Location: 375 Park Avenue between 52nd and 53rd Streets, New York, New York, USA
Architect: Mies van der Rohe with Phillip Johnson
Date Completed: 1958
Height: 525 feet (160 meters)
The only building in New York City designed by architectural master Mies van der Rohe, the
Seagram Building, epitomizes the ideals of the modernist movement so pitifully exhibited
by most other modern skyscrapers.
Owner Samuel Bronfman simply required that the new headquarters of his massive distillery
operation be "the crowning glory of everyone's work." His daughter, the
architect Phyllis Lambert, persuaded him to commission Mies van der Rohe.
Essentially a classical building, the Seagram Building is set back on a broad plaza.

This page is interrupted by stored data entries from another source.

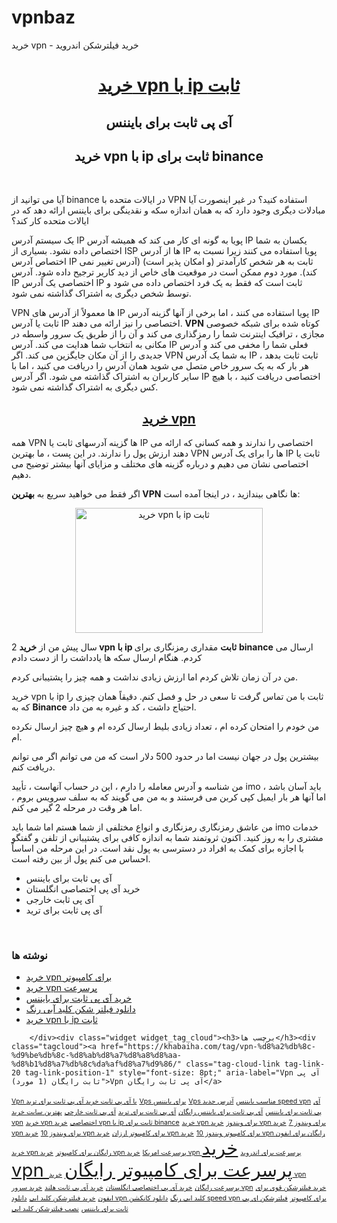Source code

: # vpnbaz
خرید vpn - خرید فیلترشکن اندروید
<h1 style="text-align: center;"><a href="https://khabaiha.com/%d8%ae%d8%b1%db%8c%d8%af-vpn-%d8%a8%d8%a7-ip-%d8%ab%d8%a7%d8%a8%d8%aa/">خرید vpn با ip ثابت</a></h1>
<h2 style="text-align: center;">آی پی ثابت برای بایننس</h2>
<h2 style="text-align: center;">خرید vpn با ip ثابت برای binance</h2>
&nbsp;

آیا می توانید از binance در ایالات متحده با VPN استفاده کنید؟ در غیر اینصورت آیا مبادلات دیگری وجود دارد که به همان اندازه سکه و نقدینگی برای بایننس ارائه دهد که در ایالات متحده کار کند؟

یک سیستم آدرس IP پویا به گونه ای کار می کند که همیشه آدرس IP یکسان به شما اختصاص داده نشود. بسیاری از ISP ها از آدرس IP پویا استفاده می کنند زیرا نسبت به اختصاص آدرس IP ثابت به هر شخص کارآمدتر (و امکان پذیر است) (آدرس تغییر نمی کند). مورد دوم ممکن است در موقعیت های خاص از دید کاربر ترجیح داده شود. آدرس IP اختصاصی یک آدرس IP ثابت است که فقط به یک فرد اختصاص داده می شود و توسط شخص دیگری به اشتراک گذاشته نمی شود.

VPN ها معمولاً از آدرس های IP پویا استفاده می کنند ، اما برخی از آنها گزینه آدرس IP ثابت یا آدرس IP اختصاصی را نیز ارائه می دهند. <strong>VPN</strong> کوتاه شده برای شبکه خصوصی مجازی ، ترافیک اینترنت شما را رمزگذاری می کند و آن را از طریق یک سرور واسطه در مکانی به انتخاب شما هدایت می کند. آدرس IP فعلی شما را مخفی می کند و آدرس جدیدی را از آن مکان جایگزین می کند. اگر VPN به شما یک آدرس IP ثابت ثابت بدهد ، هر بار که به یک سرور خاص متصل می شوید همان آدرس را دریافت می کنید ، اما با سایر کاربران به اشتراک گذاشته می شود. اگر آدرس IP اختصاصی دریافت کنید ، با هیچ کس دیگری به اشتراک گذاشته نمی شود.
<h2 style="text-align: center;"><a href="https://khabaiha.com/"> خرید vpn</a></h2>
همه VPN ها گزینه آدرسهای ثابت یا IP اختصاصی را ندارند و همه کسانی که ارائه می دهند ارزش پول را ندارند. در این پست ، ما بهترین VPN ها را برای یک آدرس IP ثابت یا اختصاصی نشان می دهیم و درباره گزینه های مختلف و مزایای آنها بیشتر توضیح می دهیم.

اگر فقط می خواهید سریع به <strong>بهترین VPN</strong> ها نگاهی بیندازید ، در اینجا آمده است:
<p style="text-align: center;"><img class="alignnone size-medium wp-image-16" src="https://khabaiha.com/wp-content/uploads/2021/02/VPN-Binance-300x200.jpg" alt="خرید vpn با ip ثابت" width="300" height="200" /></p>
2 سال پیش من از <strong>خرید vpn با ip ثابت</strong> مقداری رمزنگاری برای <strong>binance</strong> ارسال می کردم. هنگام ارسال سکه ها یادداشت را از دست دادم

من در آن زمان تلاش کردم اما ارزش زیادی نداشت و همه چیز را پشتیبانی کردم.

خرید vpn با ip ثابت با من تماس گرفت تا سعی در حل و فصل کنم. دقیقاً همان چیزی را که به <strong>Binance</strong> احتیاج داشت ، کد و غیره به من داد.

من خودم را امتحان کرده ام ، تعداد زیادی بلیط ارسال کرده ام و هیچ چیز ارسال نکرده ام.

بیشترین پول در جهان نیست اما در حدود 500 دلار است که من می توانم اگر می توانم دریافت کنم.

من شناسه و آدرس معامله را دارم ، این در حساب آنهاست ، تأیید imo باید آسان باشد ، اما آنها هر بار ایمیل کپی کربن می فرستند و به من می گویند که به سلف سرویس بروم ، اما هر وقت در مرحله 2 گیر می کنم.

من عاشق رمزنگاری رمزنگاری و انواع مختلفی از شما هستم اما شما باید imo خدمات مشتری را به روز کنید. اکنون ثروتمند شما به اندازه کافی برای پشتیبانی از تلفن و گفتگو با اجازه برای کمک به افراد در دسترسی به پول نقد است. در این مرحله من اساساً احساس می کنم پول از بین رفته است.
<ul>
 	<li>آی پی ثابت برای بایننس</li>
 	<li>خرید آی پی اختصاصی انگلستان</li>
 	<li>آی پی ثابت خارجی</li>
 	<li>آی پی ثابت برای ترید</li>
</ul>
&nbsp;
	<h3>نوشته ها</h3>
		<ul>
											<li>
					<a href="https://khabaiha.com/%d8%ae%d8%b1%db%8c%d8%af-vpn-%d8%a8%d8%b1%d8%a7%db%8c-%da%a9%d8%a7%d9%85%d9%be%db%8c%d9%88%d8%aa%d8%b1/">خرید vpn برای کامپیوتر</a>
									</li>
											<li>
					<a href="https://khabaiha.com/%d8%ae%d8%b1%db%8c%d8%af-vpn-%d9%be%d8%b1%d8%b3%d8%b1%d8%b9%d8%aa/">خرید vpn پرسرعت</a>
									</li>
											<li>
					<a href="https://khabaiha.com/%d8%ae%d8%b1%db%8c%d8%af-%d8%a2%db%8c-%d9%be%db%8c-%d8%ab%d8%a7%d8%a8%d8%aa-%d8%a8%d8%b1%d8%a7%db%8c-%d8%a8%d8%a7%db%8c%d9%86%d9%86%d8%b3/">خرید آی پی ثابت برای بایننس</a>
									</li>
											<li>
					<a href="https://khabaiha.com/%d8%af%d8%a7%d9%86%d9%84%d9%88%d8%af-%d9%81%db%8c%d9%84%d8%aa%d8%b1-%d8%b4%da%a9%d9%86-%da%a9%d9%84%db%8c%d8%af-%d8%a2%d8%a8%db%8c-%d8%b1%d9%86%da%af/">دانلود فیلتر شکن کلید آبی رنگ</a>
									</li>
											<li>
					<a href="https://khabaiha.com/%d8%ae%d8%b1%db%8c%d8%af-vpn-%d8%a8%d8%a7-ip-%d8%ab%d8%a7%d8%a8%d8%aa/" aria-current="page">خرید vpn با ip ثابت</a>
									</li>
					</ul>

		</div><div class="widget widget_tag_cloud"><h3>برچسب ها</h3><div class="tagcloud"><a href="https://khabaiha.com/tag/vpn-%d8%a2%db%8c-%d9%be%db%8c-%d8%ab%d8%a7%d8%a8%d8%aa-%d8%b1%d8%a7%db%8c%da%af%d8%a7%d9%86/" class="tag-cloud-link tag-link-20 tag-link-position-1" style="font-size: 8pt;" aria-label="Vpn آی پی ثابت رایگان (1 مورد)">Vpn آی پی ثابت رایگان</a>
<a href="https://khabaiha.com/tag/vpn-%d8%a8%d8%a7-%d8%a2%db%8c-%d9%be%db%8c-%d8%ab%d8%a7%d8%a8%d8%aa-%d8%ae%d8%b1%db%8c%d8%af-%d8%a2%db%8c-%d9%be%db%8c-%d8%ab%d8%a7%d8%a8%d8%aa-%d8%a8%d8%b1%d8%a7%db%8c-%d8%aa%d8%b1%db%8c%d8%af/" class="tag-cloud-link tag-link-17 tag-link-position-2" style="font-size: 8pt;" aria-label="Vpn با آی پی ثابت خرید آی پی ثابت برای ترید (1 مورد)">Vpn با آی پی ثابت خرید آی پی ثابت برای ترید</a>
<a href="https://khabaiha.com/tag/vps-%d8%a8%d8%b1%d8%a7%db%8c-%d8%a8%d8%a7%db%8c%d9%86%d9%86%d8%b3/" class="tag-cloud-link tag-link-22 tag-link-position-3" style="font-size: 8pt;" aria-label="Vps برای بایننس (1 مورد)">Vps برای بایننس</a>
<a href="https://khabaiha.com/tag/vps-%d9%85%d9%86%d8%a7%d8%b3%d8%a8-%d8%a8%d8%a7%db%8c%d9%86%d9%86%d8%b3/" class="tag-cloud-link tag-link-21 tag-link-position-4" style="font-size: 8pt;" aria-label="Vps مناسب بایننس (1 مورد)">Vps مناسب بایننس</a>
<a href="https://khabaiha.com/tag/%d8%a2%d8%af%d8%b1%d8%b3-%d8%ac%d8%af%db%8c%d8%af-speed-vpn/" class="tag-cloud-link tag-link-27 tag-link-position-5" style="font-size: 8pt;" aria-label="آدرس جدید speed vpn (1 مورد)">آدرس جدید speed vpn</a>
<a href="https://khabaiha.com/tag/%d8%a2%db%8c-%d9%be%db%8c-%d8%ab%d8%a7%d8%a8%d8%aa-%d8%a8%d8%b1%d8%a7%db%8c-%d8%a8%d8%a7%db%8c%d9%86%d9%86%d8%b3/" class="tag-cloud-link tag-link-7 tag-link-position-6" style="font-size: 8pt;" aria-label="آی پی ثابت برای بایننس (1 مورد)">آی پی ثابت برای بایننس</a>
<a href="https://khabaiha.com/tag/%d8%a2%db%8c-%d9%be%db%8c-%d8%ab%d8%a7%d8%a8%d8%aa-%d8%a8%d8%b1%d8%a7%db%8c-%d8%a8%d8%a7%db%8c%d9%86%d9%86%d8%b3-%d8%b1%d8%a7%db%8c%da%af%d8%a7%d9%86/" class="tag-cloud-link tag-link-16 tag-link-position-7" style="font-size: 8pt;" aria-label="آی پی ثابت برای بایننس رایگان (1 مورد)">آی پی ثابت برای بایننس رایگان</a>
<a href="https://khabaiha.com/tag/%d8%a2%db%8c-%d9%be%db%8c-%d8%ab%d8%a7%d8%a8%d8%aa-%d8%a8%d8%b1%d8%a7%db%8c-%d8%aa%d8%b1%db%8c%d8%af/" class="tag-cloud-link tag-link-11 tag-link-position-8" style="font-size: 8pt;" aria-label="آی پی ثابت برای ترید (1 مورد)">آی پی ثابت برای ترید</a>
<a href="https://khabaiha.com/tag/%d8%a2%db%8c-%d9%be%db%8c-%d8%ab%d8%a7%d8%a8%d8%aa-%d8%ae%d8%a7%d8%b1%d8%ac%db%8c/" class="tag-cloud-link tag-link-10 tag-link-position-9" style="font-size: 8pt;" aria-label="آی پی ثابت خارجی (1 مورد)">آی پی ثابت خارجی</a>
<a href="https://khabaiha.com/tag/%d8%a8%d9%87%d8%aa%d8%b1%db%8c%d9%86-%d8%b3%d8%a7%db%8c%d8%aa-%d8%ae%d8%b1%db%8c%d8%af-vpn/" class="tag-cloud-link tag-link-28 tag-link-position-10" style="font-size: 8pt;" aria-label="بهترین سایت خرید vpn (1 مورد)">بهترین سایت خرید vpn</a>
<a href="https://khabaiha.com/tag/%d8%ae%d8%b1%db%8c%d8%af-vpn-%d8%a7%d8%ae%d8%aa%d8%b5%d8%a7%d8%b5%db%8c/" class="tag-cloud-link tag-link-29 tag-link-position-11" style="font-size: 8pt;" aria-label="خرید vpn اختصاصی (1 مورد)">خرید vpn اختصاصی</a>
<a href="https://khabaiha.com/tag/%d8%ae%d8%b1%db%8c%d8%af-vpn-%d8%a8%d8%a7-ip-%d8%ab%d8%a7%d8%a8%d8%aa-%d8%a8%d8%b1%d8%a7%db%8c-binance/" class="tag-cloud-link tag-link-8 tag-link-position-12" style="font-size: 8pt;" aria-label="خرید vpn با ip ثابت برای binance (1 مورد)">خرید vpn با ip ثابت برای binance</a>
<a href="https://khabaiha.com/tag/%d8%ae%d8%b1%db%8c%d8%af-vpn-%d8%a8%d8%b1%d8%a7%db%8c-%d9%88%db%8c%d9%86%d8%af%d9%88%d8%b2/" class="tag-cloud-link tag-link-31 tag-link-position-13" style="font-size: 8pt;" aria-label="خرید vpn برای ویندوز (1 مورد)">خرید vpn برای ویندوز</a>
<a href="https://khabaiha.com/tag/%d8%ae%d8%b1%db%8c%d8%af-vpn-%d8%a8%d8%b1%d8%a7%db%8c-%d9%88%db%8c%d9%86%d8%af%d9%88%d8%b2-7/" class="tag-cloud-link tag-link-32 tag-link-position-14" style="font-size: 8pt;" aria-label="خرید vpn برای ویندوز 7 (1 مورد)">خرید vpn برای ویندوز 7</a>
<a href="https://khabaiha.com/tag/%d8%ae%d8%b1%db%8c%d8%af-vpn-%d8%a8%d8%b1%d8%a7%db%8c-%d9%88%db%8c%d9%86%d8%af%d9%88%d8%b2-10/" class="tag-cloud-link tag-link-36 tag-link-position-15" style="font-size: 8pt;" aria-label="خرید vpn برای ویندوز 10 (1 مورد)">خرید vpn برای ویندوز 10</a>
<a href="https://khabaiha.com/tag/%d8%ae%d8%b1%db%8c%d8%af-vpn-%d8%a8%d8%b1%d8%a7%db%8c-%da%a9%d8%a7%d9%85%d9%be%db%8c%d9%88%d8%aa%d8%b1-%d8%a7%d8%b1%d8%b2%d8%a7%d9%86/" class="tag-cloud-link tag-link-37 tag-link-position-16" style="font-size: 8pt;" aria-label="خرید vpn برای کامپیوتر ارزان (1 مورد)">خرید vpn برای کامپیوتر ارزان</a>
<a href="https://khabaiha.com/tag/%d8%ae%d8%b1%db%8c%d8%af-vpn-%d8%a8%d8%b1%d8%a7%db%8c-%da%a9%d8%a7%d9%85%d9%be%db%8c%d9%88%d8%aa%d8%b1-%d9%88%db%8c%d9%86%d8%af%d9%88%d8%b2-10/" class="tag-cloud-link tag-link-33 tag-link-position-17" style="font-size: 8pt;" aria-label="خرید vpn برای کامپیوتر ویندوز 10 (1 مورد)">خرید vpn برای کامپیوتر ویندوز 10</a>
<a href="https://khabaiha.com/tag/%d8%ae%d8%b1%db%8c%d8%af-vpn-%d8%b1%d8%a7%db%8c%da%af%d8%a7%d9%86-%d8%a8%d8%b1%d8%a7%db%8c-%d8%a7%db%8c%d9%81%d9%88%d9%86/" class="tag-cloud-link tag-link-6 tag-link-position-18" style="font-size: 8pt;" aria-label="خرید vpn رایگان برای ایفون (1 مورد)">خرید vpn رایگان برای ایفون</a>
<a href="https://khabaiha.com/tag/%d8%ae%d8%b1%db%8c%d8%af-vpn-%d8%b1%d8%a7%db%8c%da%af%d8%a7%d9%86-%d8%a8%d8%b1%d8%a7%db%8c-%da%a9%d8%a7%d9%85%d9%be%db%8c%d9%88%d8%aa%d8%b1/" class="tag-cloud-link tag-link-34 tag-link-position-19" style="font-size: 8pt;" aria-label="خرید vpn رایگان برای کامپیوتر (1 مورد)">خرید vpn رایگان برای کامپیوتر</a>
<a href="https://khabaiha.com/tag/%d8%ae%d8%b1%db%8c%d8%af-vpn-%d9%be%d8%b1%d8%b3%d8%b1%d8%b9%d8%aa-%d8%a7%d9%85%d8%b1%db%8c%da%a9%d8%a7/" class="tag-cloud-link tag-link-23 tag-link-position-20" style="font-size: 8pt;" aria-label="خرید vpn پرسرعت امریکا (1 مورد)">خرید vpn پرسرعت امریکا</a>
<a href="https://khabaiha.com/tag/%d8%ae%d8%b1%db%8c%d8%af-vpn-%d9%be%d8%b1%d8%b3%d8%b1%d8%b9%d8%aa-%d8%a8%d8%b1%d8%a7%db%8c-%d8%a7%d9%86%d8%af%d8%b1%d9%88%db%8c%d8%af/" class="tag-cloud-link tag-link-26 tag-link-position-21" style="font-size: 8pt;" aria-label="خرید vpn پرسرعت برای اندروید (1 مورد)">خرید vpn پرسرعت برای اندروید</a>
<a href="https://khabaiha.com/tag/%d8%ae%d8%b1%db%8c%d8%af-vpn-%d9%be%d8%b1%d8%b3%d8%b1%d8%b9%d8%aa-%d8%a8%d8%b1%d8%a7%db%8c-%da%a9%d8%a7%d9%85%d9%be%db%8c%d9%88%d8%aa%d8%b1-%d8%b1%d8%a7%db%8c%da%af%d8%a7%d9%86/" class="tag-cloud-link tag-link-24 tag-link-position-22" style="font-size: 22pt;" aria-label="خرید vpn پرسرعت برای کامپیوتر رایگان (2 مورد)">خرید vpn پرسرعت برای کامپیوتر رایگان</a>
<a href="https://khabaiha.com/tag/%d8%ae%d8%b1%db%8c%d8%af-vpn-%d9%be%d8%b1%d8%b3%d8%b1%d8%b9%d8%aa-%d8%b1%d8%a7%db%8c%da%af%d8%a7%d9%86/" class="tag-cloud-link tag-link-25 tag-link-position-23" style="font-size: 8pt;" aria-label="خرید vpn پرسرعت رایگان (1 مورد)">خرید vpn پرسرعت رایگان</a>
<a href="https://khabaiha.com/tag/%d8%ae%d8%b1%db%8c%d8%af-%d8%a2%db%8c-%d9%be%db%8c-%d8%a7%d8%ae%d8%aa%d8%b5%d8%a7%d8%b5%db%8c-%d8%a7%d9%86%da%af%d9%84%d8%b3%d8%aa%d8%a7%d9%86/" class="tag-cloud-link tag-link-9 tag-link-position-24" style="font-size: 8pt;" aria-label="خرید آی پی اختصاصی انگلستان (1 مورد)">خرید آی پی اختصاصی انگلستان</a>
<a href="https://khabaiha.com/tag/%d8%ae%d8%b1%db%8c%d8%af-%d8%a2%db%8c-%d9%be%db%8c-%d8%ab%d8%a7%d8%a8%d8%aa-%d9%87%d9%84%d9%86%d8%af/" class="tag-cloud-link tag-link-18 tag-link-position-25" style="font-size: 8pt;" aria-label="خرید آی پی ثابت هلند (1 مورد)">خرید آی پی ثابت هلند</a>
<a href="https://khabaiha.com/tag/%d8%ae%d8%b1%db%8c%d8%af-%d8%b3%d8%b1%d9%88%d8%b1-vpn/" class="tag-cloud-link tag-link-30 tag-link-position-26" style="font-size: 8pt;" aria-label="خرید سرور vpn (1 مورد)">خرید سرور vpn</a>
<a href="https://khabaiha.com/tag/%d8%ae%d8%b1%db%8c%d8%af-%d9%81%db%8c%d9%84%d8%aa%d8%b1%d8%b4%da%a9%d9%86-%d9%82%d9%88%db%8c-%d8%a8%d8%b1%d8%a7%db%8c-%d8%a7%db%8c%d9%81%d9%88%d9%86/" class="tag-cloud-link tag-link-5 tag-link-position-27" style="font-size: 8pt;" aria-label="خرید فیلترشکن قوی برای ایفون (1 مورد)">خرید فیلترشکن قوی برای ایفون</a>
<a href="https://khabaiha.com/tag/%d8%ae%d8%b1%db%8c%d8%af-%d9%81%db%8c%d9%84%d8%aa%d8%b1%d8%b4%da%a9%d9%86-%da%a9%d9%84%db%8c%d8%af-%d8%a7%d8%a8%db%8c/" class="tag-cloud-link tag-link-14 tag-link-position-28" style="font-size: 8pt;" aria-label="خرید فیلترشکن کلید ابی (1 مورد)">خرید فیلترشکن کلید ابی</a>
<a href="https://khabaiha.com/tag/%d8%af%d8%a7%d9%86%d9%84%d9%88%d8%af-vpn-%da%a9%d9%84%db%8c%d8%af-%d8%a7%d8%a8%db%8c-%d8%b1%d9%86%da%af/" class="tag-cloud-link tag-link-15 tag-link-position-29" style="font-size: 8pt;" aria-label="دانلود vpn کلید ابی رنگ (1 مورد)">دانلود vpn کلید ابی رنگ</a>
<a href="https://khabaiha.com/tag/%d8%af%d8%a7%d9%86%d9%84%d9%88%d8%af-%da%a9%d8%a7%d9%86%da%a9%d8%b4%d9%86-speed-vpn-%d8%a8%d8%b1%d8%a7%db%8c-%da%a9%d8%a7%d9%85%d9%be%db%8c%d9%88%d8%aa%d8%b1/" class="tag-cloud-link tag-link-35 tag-link-position-30" style="font-size: 8pt;" aria-label="دانلود کانکشن speed vpn برای کامپیوتر (1 مورد)">دانلود کانکشن speed vpn برای کامپیوتر</a>
<a href="https://khabaiha.com/tag/%d9%81%db%8c%d9%84%d8%aa%d8%b1%d8%b4%da%a9%d9%86-%d8%a7%db%8c-%d9%be%db%8c-%d8%ab%d8%a7%d8%a8%d8%aa-%d8%a8%d8%b1%d8%a7%db%8c-%d8%a8%d8%a7%db%8c%d9%86%d9%86%d8%b3/" class="tag-cloud-link tag-link-19 tag-link-position-31" style="font-size: 8pt;" aria-label="فیلترشکن ای پی ثابت برای بایننس (1 مورد)">فیلترشکن ای پی ثابت برای بایننس</a>
<a href="https://khabaiha.com/tag/%d9%86%d8%b5%d8%a8-%d9%81%db%8c%d9%84%d8%aa%d8%b1%d8%b4%da%a9%d9%86-%da%a9%d9%84%db%8c%d8%af-%d8%a7%d8%a8%db%8c/" class="tag-cloud-link tag-link-13 tag-link-position-32" style="font-size: 8pt;" aria-label="نصب فیلترشکن کلید ابی (1 مورد)">نصب فیلترشکن کلید ابی</a></div>
</div></div></section>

Its
cubic structure is articulated by extruded bronze I-beams imposed on a brooding dark glass
curtain wall. The tower sits squarely on a series of two story bronze columns and is
surrounded by a twenty-eight foot high arcade. This design led to a 1961 zoning regulation
to increase open spaces around tall buildings, ending full-site setback towers.
The combination of the bronze I-beams and the dark glass curtain wall make the Seagram
Building seem like different structures when viewed from different angles. A black
glass tower from one angle, a polished bronze one from another. The color can change from
a brown so dark as to appear almost black to a soft golden brown, depending on the angle
of view and the lighting.
The large plaza (the building is set back a full one- hundred feet from Park Avenue), with
its two rectangular pools and marble parapet, is an entirely pleasing place to be given
its sparseness, a trick that few other modern plazas have accomplished.